На третий день к вечеру у Аази отекли ноги, потом опухло все тело; из ее воспаленных губ вырывались лишь хриплые, бессвязные звуки, она уже никого не узнавала и не раскрывала глаз.
По всей Тазге разнесся слух, что Аази вряд ли доживет до утра. Старухи молили аллаха совершить чудо, чтобы новорожденный младенец не остался круглым сиротой; молодые женщины сокрушались о несчастной судьбе Мокрана и Аази, об их любви, такой пылкой и такой несчастной: он умер из-за нее, вдали от нее, а теперь вот умирает и она — и тоже из-за него. Менаш старался сделать все, чтобы Аази осталась жива, чтобы не ушла в могилу вслед за Мокраном. Ку взяла к себе малыша и заботилась о нем, как о собственном ребенке. Что до Меддура, то его нигде не было видно.
Аази при смерти! Эта весть сильно поразила Давду. Она была еще маленькой, когда потеряла мать; и с тех пор не умирал никто из дорогих ей людей. Пожалуй, она сама не знала, дорога ли ей Аази, хотя они и были когда-то подругами.

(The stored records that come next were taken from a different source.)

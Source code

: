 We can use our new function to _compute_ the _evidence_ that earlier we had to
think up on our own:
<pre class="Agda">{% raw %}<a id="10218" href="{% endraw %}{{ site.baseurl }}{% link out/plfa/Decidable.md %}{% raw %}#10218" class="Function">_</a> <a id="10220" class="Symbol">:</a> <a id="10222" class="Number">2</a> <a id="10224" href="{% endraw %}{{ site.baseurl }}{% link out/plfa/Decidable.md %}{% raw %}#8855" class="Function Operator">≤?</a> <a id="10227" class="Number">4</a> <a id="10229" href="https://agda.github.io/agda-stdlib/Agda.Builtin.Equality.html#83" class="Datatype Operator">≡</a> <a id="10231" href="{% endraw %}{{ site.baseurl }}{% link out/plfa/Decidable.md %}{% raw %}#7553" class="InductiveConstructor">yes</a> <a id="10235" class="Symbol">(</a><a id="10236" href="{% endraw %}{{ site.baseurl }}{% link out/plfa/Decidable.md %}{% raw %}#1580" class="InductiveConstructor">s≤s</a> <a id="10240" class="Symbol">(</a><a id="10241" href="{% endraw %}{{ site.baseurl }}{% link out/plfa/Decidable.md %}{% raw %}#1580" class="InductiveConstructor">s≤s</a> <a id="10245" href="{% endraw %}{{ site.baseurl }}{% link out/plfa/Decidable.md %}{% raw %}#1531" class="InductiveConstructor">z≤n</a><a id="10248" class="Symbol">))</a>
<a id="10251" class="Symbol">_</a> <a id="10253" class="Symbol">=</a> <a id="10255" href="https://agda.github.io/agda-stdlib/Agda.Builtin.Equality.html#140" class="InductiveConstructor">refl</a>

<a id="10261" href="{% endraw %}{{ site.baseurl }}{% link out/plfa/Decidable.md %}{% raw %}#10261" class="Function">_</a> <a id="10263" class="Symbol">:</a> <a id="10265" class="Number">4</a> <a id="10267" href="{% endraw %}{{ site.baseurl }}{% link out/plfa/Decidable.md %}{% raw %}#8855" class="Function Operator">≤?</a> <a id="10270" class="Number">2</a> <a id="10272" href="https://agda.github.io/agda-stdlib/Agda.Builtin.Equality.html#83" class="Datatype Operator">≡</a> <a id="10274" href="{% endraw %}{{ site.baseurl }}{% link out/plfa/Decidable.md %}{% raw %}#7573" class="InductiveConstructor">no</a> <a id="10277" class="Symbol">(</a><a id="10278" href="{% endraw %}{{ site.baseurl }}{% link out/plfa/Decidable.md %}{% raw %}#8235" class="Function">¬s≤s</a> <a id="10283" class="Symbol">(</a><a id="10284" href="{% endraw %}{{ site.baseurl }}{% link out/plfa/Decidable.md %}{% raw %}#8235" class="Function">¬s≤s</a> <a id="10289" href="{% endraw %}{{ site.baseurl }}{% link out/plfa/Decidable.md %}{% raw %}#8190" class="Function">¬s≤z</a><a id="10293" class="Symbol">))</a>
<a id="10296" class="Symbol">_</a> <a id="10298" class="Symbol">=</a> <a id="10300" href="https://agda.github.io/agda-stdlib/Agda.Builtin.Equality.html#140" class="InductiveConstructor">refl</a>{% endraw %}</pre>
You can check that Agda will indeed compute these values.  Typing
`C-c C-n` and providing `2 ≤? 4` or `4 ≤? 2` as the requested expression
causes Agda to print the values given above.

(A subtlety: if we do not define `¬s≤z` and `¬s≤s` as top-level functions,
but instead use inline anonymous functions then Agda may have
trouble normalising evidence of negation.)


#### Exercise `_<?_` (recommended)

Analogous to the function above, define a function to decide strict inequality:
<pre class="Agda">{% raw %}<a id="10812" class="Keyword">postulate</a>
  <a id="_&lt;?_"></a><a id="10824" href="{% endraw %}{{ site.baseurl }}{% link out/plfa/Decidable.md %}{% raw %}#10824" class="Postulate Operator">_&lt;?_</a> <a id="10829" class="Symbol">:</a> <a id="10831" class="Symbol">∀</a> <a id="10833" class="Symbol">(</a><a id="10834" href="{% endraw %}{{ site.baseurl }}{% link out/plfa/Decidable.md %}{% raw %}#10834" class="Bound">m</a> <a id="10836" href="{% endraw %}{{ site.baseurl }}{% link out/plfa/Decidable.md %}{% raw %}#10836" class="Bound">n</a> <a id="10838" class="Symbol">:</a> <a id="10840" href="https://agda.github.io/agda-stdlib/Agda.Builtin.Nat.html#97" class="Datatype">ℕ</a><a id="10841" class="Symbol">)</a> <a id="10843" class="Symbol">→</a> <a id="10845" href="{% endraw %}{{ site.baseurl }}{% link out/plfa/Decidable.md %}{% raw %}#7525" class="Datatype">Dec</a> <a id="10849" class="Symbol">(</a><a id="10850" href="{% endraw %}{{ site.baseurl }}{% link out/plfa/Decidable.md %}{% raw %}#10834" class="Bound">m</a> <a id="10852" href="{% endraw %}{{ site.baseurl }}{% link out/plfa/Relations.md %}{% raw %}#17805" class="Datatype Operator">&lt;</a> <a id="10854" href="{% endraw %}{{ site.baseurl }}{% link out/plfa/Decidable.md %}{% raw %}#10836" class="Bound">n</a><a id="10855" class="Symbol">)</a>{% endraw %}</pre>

Собираясь посетить Латмас, Давда решила принять скорбный, сокрушенный вид. Она так боялась показаться слишком цветущей, слишком торжествующей — право же, ей этого не хотелось, совсем не хотелось. Но, взглянув на распухшее лицо Аази, она в ужасе отшатнулась. Это Аази, красавица Аази?! Давда вдруг поняла, что видит подругу, быть может, в последний раз, что ее не будет ни завтра, ни потом. Она умрет. Она исчезнет с лица земли! Давда позабыла о скорбной мине, с которой вошла сюда; растолкав плачущих женщин, толпившихся у постели, она бросилась прямо к больной, наклонилась к изголовью и поцеловала Аази в лоб долгим, горячим поцелуем.